On 29.10.2014 18:03, Pierre-Andre Noel wrote:
>>> Id rather have us discuss how to facilitate the integration of as
> many possible fft libraries with numpy behind a maximally uniform
> interface, rather than having us debate which fft library is 'best'.
> 
> I agree with the above.

Absolutely. I think the NumPy/Scipy interfaces are easy and convenient
enough to serve as a front-end to different FFT codes.

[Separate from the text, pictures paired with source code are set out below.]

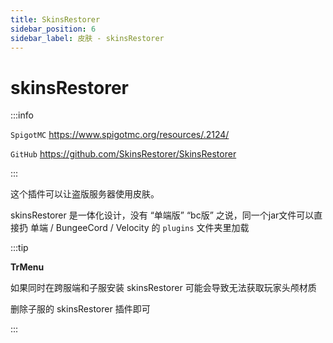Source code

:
 ```yaml
---
title: SkinsRestorer
sidebar_position: 6
sidebar_label: 皮肤 - skinsRestorer
---
```


# skinsRestorer

:::info

`SpigotMC` https://www.spigotmc.org/resources/.2124/

`GitHub` https://github.com/SkinsRestorer/SkinsRestorer

:::

这个插件可以让盗版服务器使用皮肤。

skinsRestorer 是一体化设计，没有 “单端版” “bc版” 之说，同一个jar文件可以直接扔 单端 / BungeeCord / Velocity 的 `plugins` 文件夹里加载

:::tip

**TrMenu**

如果同时在跨服端和子服安装 skinsRestorer 可能会导致无法获取玩家头颅材质

删除子服的 skinsRestorer 插件即可

:::
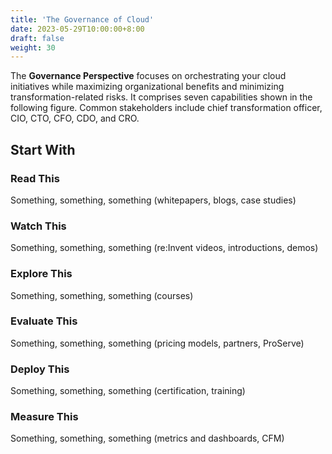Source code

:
 ```yaml
---
title: 'The Governance of Cloud'
date: 2023-05-29T10:00:00+8:00
draft: false
weight: 30
---
```


The **Governance Perspective** focuses on orchestrating your cloud initiatives while maximizing organizational benefits and minimizing transformation-related risks. It comprises seven capabilities shown in the following figure. Common stakeholders include chief transformation officer, CIO, CTO, CFO, CDO, and CRO.


## Start With

### Read This
Something, something, something (whitepapers, blogs, case studies)


### Watch This
Something, something, something (re:Invent videos, introductions, demos)


### Explore This
Something, something, something (courses)


### Evaluate This
Something, something, something (pricing models, partners, ProServe)


### Deploy This
Something, something, something (certification, training)


### Measure This
Something, something, something (metrics and dashboards, CFM)

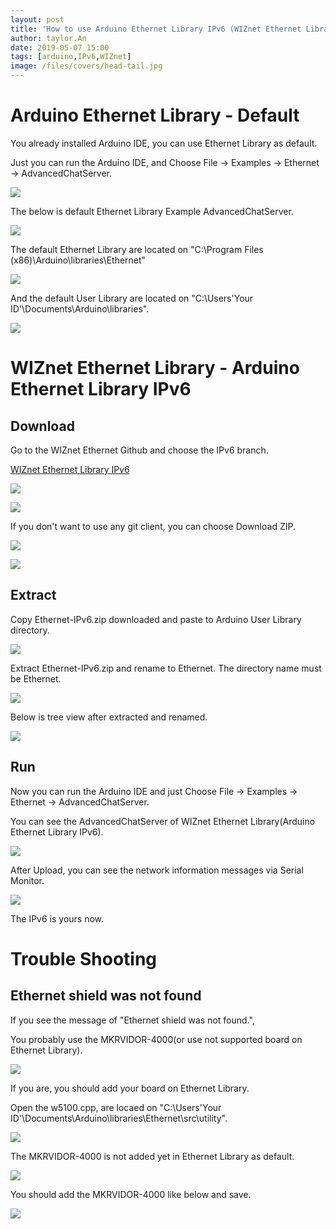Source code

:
 ```yaml
---
layout: post
title: 'How to use Arduino Ethernet Library IPv6 (WIZnet Ethernet Library)'
author: taylor.An
date: 2019-05-07 15:00
tags: [arduino,IPv6,WIZnet]
image: /files/covers/head-tail.jpg
---
```


<a id="forkme" href="https://github.com/Wiznet/Ethernet/tree/IPv6"></a>

# Arduino Ethernet Library - Default

You already installed Arduino IDE, you can use Ethernet Library as default.

Just you can run the Arduino IDE, and Choose File -> Examples -> Ethernet -> AdvancedChatServer.

![](/files/posts/2019-05-07/Default/1.jpg)

The below is default Ethernet Library Example AdvancedChatServer.

![](/files/posts/2019-05-07/Default/2.jpg)

The default Ethernet Library are located on "C:\Program Files (x86)\Arduino\libraries\Ethernet"

![](/files/posts/2019-05-07/Default/3.jpg)

And the default User Library are located on "C:\Users\'Your ID'\Documents\Arduino\libraries".

![](/files/posts/2019-05-07/Default/4.jpg)

# WIZnet Ethernet Library - Arduino Ethernet Library IPv6

## Download

Go to the WIZnet Ethernet Github and choose the IPv6 branch.

[WIZnet Ethernet Library IPv6](https://github.com/Wiznet/Ethernet/tree/IPv6)

![](/files/posts/2019-05-07/Github-WIZnet-Ethernet-IPv6/1.jpg)

![](/files/posts/2019-05-07/Github-WIZnet-Ethernet-IPv6/2.jpg)

If you don't want to use any git client, you can choose Download ZIP.

![](/files/posts/2019-05-07/Github-WIZnet-Ethernet-IPv6/3.jpg)

![](/files/posts/2019-05-07/Github-WIZnet-Ethernet-IPv6/4-download.jpg)

## Extract

Copy Ethernet-IPv6.zip downloaded and paste to Arduino User Library directory.

![](/files/posts/2019-05-07/Github-WIZnet-Ethernet-IPv6/5-copy-paste.jpg)

Extract Ethernet-IPv6.zip and rename to Ethernet. The directory name must be Ethernet.

![](/files/posts/2019-05-07/Github-WIZnet-Ethernet-IPv6/6-extract.jpg)

Below is tree view after extracted and renamed.

![](/files/posts/2019-05-07/Github-WIZnet-Ethernet-IPv6/6-extract-2.jpg)

## Run

Now you can run the Arduino IDE and just Choose File -> Examples -> Ethernet -> AdvancedChatServer.

You can see the AdvancedChatServer of WIZnet Ethernet Library(Arduino Ethernet Library IPv6).

![](/files/posts/2019-05-07/Github-WIZnet-Ethernet-IPv6/7.jpg)

After Upload, you can see the network information messages via Serial Monitor.

![](/files/posts/2019-05-07/Github-WIZnet-Ethernet-IPv6/19-done.jpg)

The IPv6 is yours now.

# Trouble Shooting

## Ethernet shield was not found

If you see the message of "Ethernet shield was not found.",

You probably use the MKRVIDOR-4000(or use not supported board on Ethernet Library).

![](/files/posts/2019-05-07/Github-WIZnet-Ethernet-IPv6/16-unknown-board.jpg)

If you are, you should add your board on Ethernet Library.

Open the w5100.cpp, are locaed on "C:\Users\'Your ID'\Documents\Arduino\libraries\Ethernet\src\utility".

![](/files/posts/2019-05-07/Github-WIZnet-Ethernet-IPv6/17-unknown-board-2.jpg)

The MKRVIDOR-4000 is not added yet in Ethernet Library as default.

![](/files/posts/2019-05-07/Github-WIZnet-Ethernet-IPv6/17-unknown-board-3.jpg)

You should add the MKRVIDOR-4000 like below and save.

![](/files/posts/2019-05-07/Github-WIZnet-Ethernet-IPv6/17-unknown-board-4.jpg)

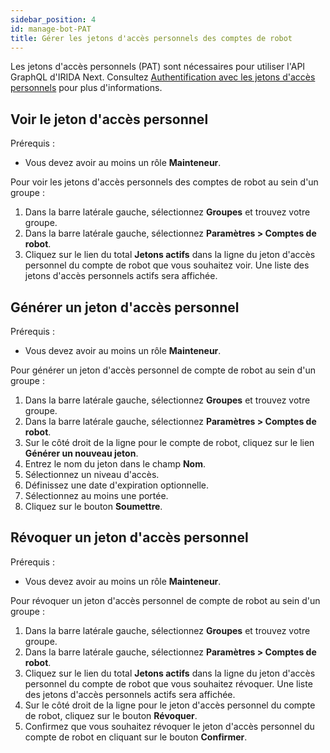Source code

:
 ```yaml
---
sidebar_position: 4
id: manage-bot-PAT
title: Gérer les jetons d'accès personnels des comptes de robot
---
```


Les jetons d'accès personnels (PAT) sont nécessaires pour utiliser l'API GraphQL d'IRIDA Next. Consultez [Authentification avec les jetons d'accès personnels](/docs/extend/graphql#authentication-with-personal-access-tokens) pour plus d'informations.

## Voir le jeton d'accès personnel

Prérequis :

- Vous devez avoir au moins un rôle **Mainteneur**.

Pour voir les jetons d'accès personnels des comptes de robot au sein d'un groupe :

1. Dans la barre latérale gauche, sélectionnez **Groupes** et trouvez votre groupe.
2. Dans la barre latérale gauche, sélectionnez **Paramètres > Comptes de robot**.
3. Cliquez sur le lien du total **Jetons actifs** dans la ligne du jeton d'accès personnel du compte de robot que vous souhaitez voir. Une liste des jetons d'accès personnels actifs sera affichée.

## Générer un jeton d'accès personnel

Prérequis :

- Vous devez avoir au moins un rôle **Mainteneur**.

Pour générer un jeton d'accès personnel de compte de robot au sein d'un groupe :

1. Dans la barre latérale gauche, sélectionnez **Groupes** et trouvez votre groupe.
2. Dans la barre latérale gauche, sélectionnez **Paramètres > Comptes de robot**.
3. Sur le côté droit de la ligne pour le compte de robot, cliquez sur le lien **Générer un nouveau jeton**.
4. Entrez le nom du jeton dans le champ **Nom**.
5. Sélectionnez un niveau d'accès.
6. Définissez une date d'expiration optionnelle.
7. Sélectionnez au moins une portée.
8. Cliquez sur le bouton **Soumettre**.

## Révoquer un jeton d'accès personnel

Prérequis :

- Vous devez avoir au moins un rôle **Mainteneur**.

Pour révoquer un jeton d'accès personnel de compte de robot au sein d'un groupe :

1. Dans la barre latérale gauche, sélectionnez **Groupes** et trouvez votre groupe.
2. Dans la barre latérale gauche, sélectionnez **Paramètres > Comptes de robot**.
3. Cliquez sur le lien du total **Jetons actifs** dans la ligne du jeton d'accès personnel du compte de robot que vous souhaitez révoquer. Une liste des jetons d'accès personnels actifs sera affichée.
4. Sur le côté droit de la ligne pour le jeton d'accès personnel du compte de robot, cliquez sur le bouton **Révoquer**.
5. Confirmez que vous souhaitez révoquer le jeton d'accès personnel du compte de robot en cliquant sur le bouton **Confirmer**.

>> I would agree if it were not already there, but removing it (like
> Blas/Lapack) is out of the question for backward compatibility reason.
> Too much code depends on it.
> 
> And I definitely agree with that too.
> 
> I think that numpy.fft should be left there in its current state
> (although perhaps as deprecated). Now scipy.fft should have a good
> generic algorithm as default, and easily allow for different
> implementations to be accessed through the same interface.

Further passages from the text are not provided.